— WHAT THE TASK REQUIRES —
What you output must match, exactly, the lines from the start of the records to the line containing "This runs Cucumber features using Cucumber's JUnit runner of", both ends kept and pictures excluded.

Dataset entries

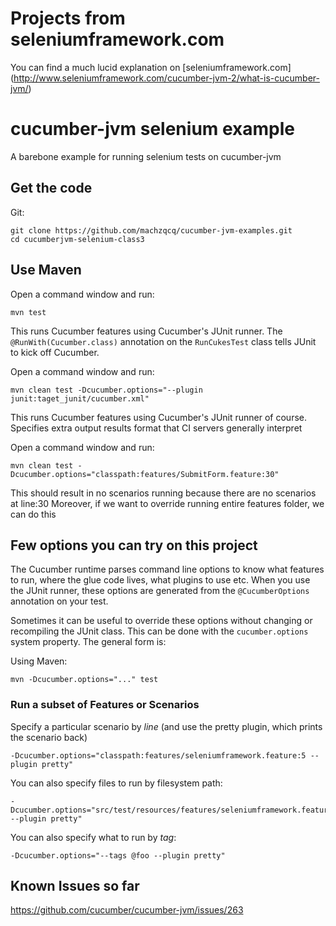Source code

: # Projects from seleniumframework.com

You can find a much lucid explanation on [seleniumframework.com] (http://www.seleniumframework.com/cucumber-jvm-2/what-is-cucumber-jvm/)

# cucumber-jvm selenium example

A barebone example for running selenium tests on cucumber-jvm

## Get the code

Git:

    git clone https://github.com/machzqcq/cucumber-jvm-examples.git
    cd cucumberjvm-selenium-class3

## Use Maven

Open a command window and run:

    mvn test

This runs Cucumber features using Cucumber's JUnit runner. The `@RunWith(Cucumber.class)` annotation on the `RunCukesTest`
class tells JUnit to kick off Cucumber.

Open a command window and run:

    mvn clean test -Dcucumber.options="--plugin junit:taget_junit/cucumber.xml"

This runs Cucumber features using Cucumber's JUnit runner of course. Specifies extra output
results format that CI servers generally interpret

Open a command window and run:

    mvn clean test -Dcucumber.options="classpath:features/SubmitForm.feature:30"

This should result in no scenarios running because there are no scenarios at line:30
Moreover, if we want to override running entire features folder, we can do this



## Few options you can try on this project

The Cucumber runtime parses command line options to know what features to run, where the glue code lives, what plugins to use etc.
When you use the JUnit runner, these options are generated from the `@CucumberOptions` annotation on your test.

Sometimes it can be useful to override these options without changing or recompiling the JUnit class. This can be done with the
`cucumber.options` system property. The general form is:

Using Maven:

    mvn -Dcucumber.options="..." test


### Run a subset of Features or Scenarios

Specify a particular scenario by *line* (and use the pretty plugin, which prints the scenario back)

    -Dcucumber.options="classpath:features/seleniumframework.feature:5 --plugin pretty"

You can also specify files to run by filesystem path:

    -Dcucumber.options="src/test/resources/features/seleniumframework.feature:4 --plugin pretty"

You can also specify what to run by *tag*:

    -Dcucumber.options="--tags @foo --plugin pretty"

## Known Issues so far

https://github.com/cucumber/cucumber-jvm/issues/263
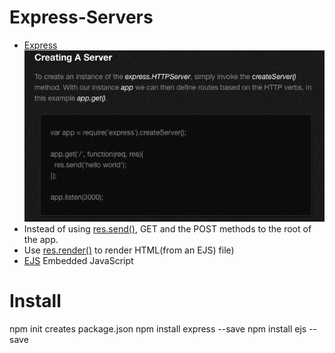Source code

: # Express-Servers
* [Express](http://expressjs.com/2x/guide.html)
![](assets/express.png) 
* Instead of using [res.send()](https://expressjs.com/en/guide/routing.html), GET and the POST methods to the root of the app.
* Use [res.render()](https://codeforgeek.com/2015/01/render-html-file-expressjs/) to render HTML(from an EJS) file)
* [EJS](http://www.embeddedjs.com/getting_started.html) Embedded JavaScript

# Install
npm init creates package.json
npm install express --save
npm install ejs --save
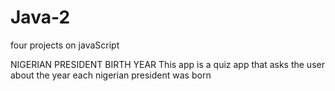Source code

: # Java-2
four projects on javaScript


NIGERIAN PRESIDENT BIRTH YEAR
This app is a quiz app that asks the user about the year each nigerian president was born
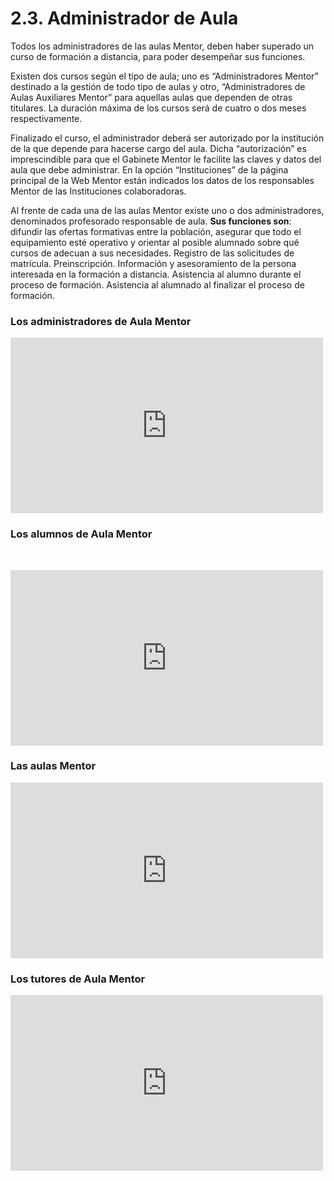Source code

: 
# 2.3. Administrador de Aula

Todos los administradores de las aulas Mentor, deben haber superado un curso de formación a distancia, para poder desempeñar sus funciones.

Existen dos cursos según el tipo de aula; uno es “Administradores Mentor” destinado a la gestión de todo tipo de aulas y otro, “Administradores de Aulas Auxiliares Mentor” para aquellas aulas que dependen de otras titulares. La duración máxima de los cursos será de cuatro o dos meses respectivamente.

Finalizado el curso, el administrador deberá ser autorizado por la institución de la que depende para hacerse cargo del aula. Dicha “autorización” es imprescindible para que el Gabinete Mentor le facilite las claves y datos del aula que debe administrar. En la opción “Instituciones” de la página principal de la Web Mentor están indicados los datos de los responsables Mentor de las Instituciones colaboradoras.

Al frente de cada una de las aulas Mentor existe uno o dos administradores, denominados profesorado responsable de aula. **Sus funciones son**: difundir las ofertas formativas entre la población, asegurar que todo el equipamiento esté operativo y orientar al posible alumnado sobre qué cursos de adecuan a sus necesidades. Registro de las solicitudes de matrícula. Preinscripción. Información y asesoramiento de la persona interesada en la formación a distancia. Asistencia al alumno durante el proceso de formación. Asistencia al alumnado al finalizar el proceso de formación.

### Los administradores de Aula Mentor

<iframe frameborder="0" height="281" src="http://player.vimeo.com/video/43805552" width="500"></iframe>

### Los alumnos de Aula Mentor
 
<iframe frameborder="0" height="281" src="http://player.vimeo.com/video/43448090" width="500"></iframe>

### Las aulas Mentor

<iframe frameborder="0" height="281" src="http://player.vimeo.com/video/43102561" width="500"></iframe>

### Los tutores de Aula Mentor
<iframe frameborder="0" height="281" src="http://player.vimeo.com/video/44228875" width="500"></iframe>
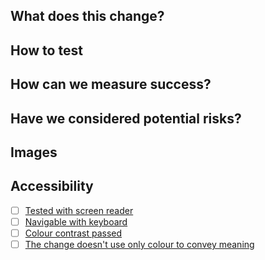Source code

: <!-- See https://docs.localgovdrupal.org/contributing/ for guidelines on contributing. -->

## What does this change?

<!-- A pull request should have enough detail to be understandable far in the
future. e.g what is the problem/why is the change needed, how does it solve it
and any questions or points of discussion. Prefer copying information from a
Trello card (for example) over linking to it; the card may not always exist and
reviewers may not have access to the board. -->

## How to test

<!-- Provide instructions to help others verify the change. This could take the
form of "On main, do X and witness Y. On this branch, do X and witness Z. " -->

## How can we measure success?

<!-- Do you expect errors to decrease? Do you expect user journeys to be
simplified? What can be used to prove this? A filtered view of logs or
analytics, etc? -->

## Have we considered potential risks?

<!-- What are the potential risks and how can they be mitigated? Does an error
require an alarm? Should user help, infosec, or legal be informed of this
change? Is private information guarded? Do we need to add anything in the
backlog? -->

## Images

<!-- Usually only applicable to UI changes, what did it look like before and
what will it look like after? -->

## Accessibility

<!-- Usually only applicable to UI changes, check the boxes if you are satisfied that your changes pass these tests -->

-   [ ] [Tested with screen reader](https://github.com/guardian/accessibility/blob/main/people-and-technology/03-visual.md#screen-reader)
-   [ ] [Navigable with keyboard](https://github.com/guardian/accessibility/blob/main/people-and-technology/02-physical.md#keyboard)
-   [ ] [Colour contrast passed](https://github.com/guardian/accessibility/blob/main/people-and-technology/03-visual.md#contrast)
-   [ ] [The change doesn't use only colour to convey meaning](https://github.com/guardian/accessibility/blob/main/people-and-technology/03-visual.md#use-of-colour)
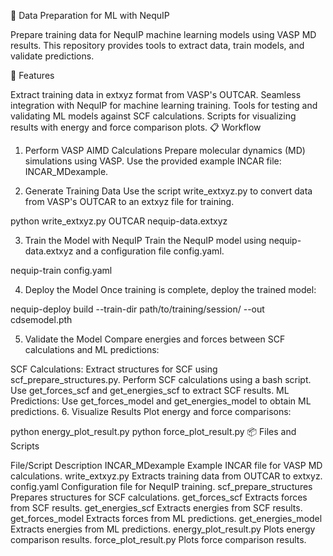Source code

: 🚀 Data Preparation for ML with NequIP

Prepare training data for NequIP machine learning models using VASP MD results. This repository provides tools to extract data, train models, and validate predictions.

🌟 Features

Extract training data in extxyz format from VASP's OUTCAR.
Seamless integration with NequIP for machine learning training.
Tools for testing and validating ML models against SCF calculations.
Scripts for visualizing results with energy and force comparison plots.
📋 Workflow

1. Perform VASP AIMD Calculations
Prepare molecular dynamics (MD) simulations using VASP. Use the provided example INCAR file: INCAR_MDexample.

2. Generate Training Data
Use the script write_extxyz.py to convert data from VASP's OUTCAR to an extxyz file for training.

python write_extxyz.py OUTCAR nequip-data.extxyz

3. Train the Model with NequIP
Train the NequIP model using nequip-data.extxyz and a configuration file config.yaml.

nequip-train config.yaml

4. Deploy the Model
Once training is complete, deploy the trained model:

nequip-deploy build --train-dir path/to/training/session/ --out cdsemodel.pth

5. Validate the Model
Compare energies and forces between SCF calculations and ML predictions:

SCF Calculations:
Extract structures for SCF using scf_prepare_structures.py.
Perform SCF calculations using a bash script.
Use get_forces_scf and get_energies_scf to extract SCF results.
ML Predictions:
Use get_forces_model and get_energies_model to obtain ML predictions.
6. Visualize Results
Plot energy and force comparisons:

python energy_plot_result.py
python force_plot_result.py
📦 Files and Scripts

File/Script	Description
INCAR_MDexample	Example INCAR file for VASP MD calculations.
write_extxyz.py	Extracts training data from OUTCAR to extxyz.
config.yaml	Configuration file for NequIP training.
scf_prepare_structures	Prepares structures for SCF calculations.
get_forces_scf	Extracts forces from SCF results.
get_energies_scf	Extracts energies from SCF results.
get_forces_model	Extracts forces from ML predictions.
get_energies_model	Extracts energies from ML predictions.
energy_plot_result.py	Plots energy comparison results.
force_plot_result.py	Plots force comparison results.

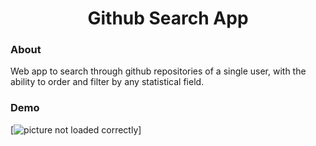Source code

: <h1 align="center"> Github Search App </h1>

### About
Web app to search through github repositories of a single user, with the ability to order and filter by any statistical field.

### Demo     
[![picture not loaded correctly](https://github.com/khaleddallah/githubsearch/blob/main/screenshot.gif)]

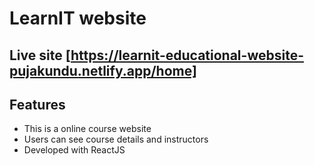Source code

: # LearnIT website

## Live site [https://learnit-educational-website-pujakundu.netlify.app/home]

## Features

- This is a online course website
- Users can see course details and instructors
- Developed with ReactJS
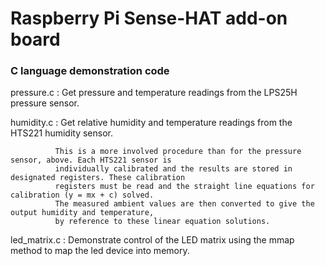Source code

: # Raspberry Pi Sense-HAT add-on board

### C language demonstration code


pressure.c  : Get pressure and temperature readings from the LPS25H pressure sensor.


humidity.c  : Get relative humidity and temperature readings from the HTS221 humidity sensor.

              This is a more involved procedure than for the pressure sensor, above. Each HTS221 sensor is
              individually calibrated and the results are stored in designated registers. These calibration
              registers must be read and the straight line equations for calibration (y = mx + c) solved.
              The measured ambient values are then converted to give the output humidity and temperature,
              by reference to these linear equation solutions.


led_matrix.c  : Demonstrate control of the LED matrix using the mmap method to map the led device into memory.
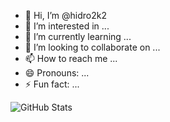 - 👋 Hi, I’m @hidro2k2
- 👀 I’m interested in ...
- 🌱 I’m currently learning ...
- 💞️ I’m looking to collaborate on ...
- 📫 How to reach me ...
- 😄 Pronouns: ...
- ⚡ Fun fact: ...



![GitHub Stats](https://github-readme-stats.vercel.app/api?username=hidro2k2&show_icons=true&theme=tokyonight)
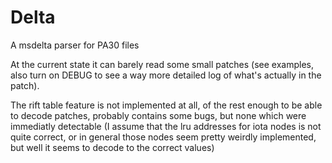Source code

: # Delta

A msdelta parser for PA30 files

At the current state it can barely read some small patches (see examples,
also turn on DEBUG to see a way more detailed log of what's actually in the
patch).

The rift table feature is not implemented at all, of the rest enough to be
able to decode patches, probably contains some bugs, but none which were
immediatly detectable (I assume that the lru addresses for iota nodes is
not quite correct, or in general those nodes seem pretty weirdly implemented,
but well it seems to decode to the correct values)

— WRITTEN SOLUTION —
Source code

: # Projects from seleniumframework.com

You can find a much lucid explanation on [seleniumframework.com] (http://www.seleniumframework.com/cucumber-jvm-2/what-is-cucumber-jvm/)

# cucumber-jvm selenium example

A barebone example for running selenium tests on cucumber-jvm

## Get the code

Git:

    git clone https://github.com/machzqcq/cucumber-jvm-examples.git
    cd cucumberjvm-selenium-class3

## Use Maven

Open a command window and run:

    mvn test

This runs Cucumber features using Cucumber's JUnit runner. The `@RunWith(Cucumber.class)` annotation on the `RunCukesTest`
class tells JUnit to kick off Cucumber.

Open a command window and run:

    mvn clean test -Dcucumber.options="--plugin junit:taget_junit/cucumber.xml"

This runs Cucumber features using Cucumber's JUnit runner of course. Specifies extra output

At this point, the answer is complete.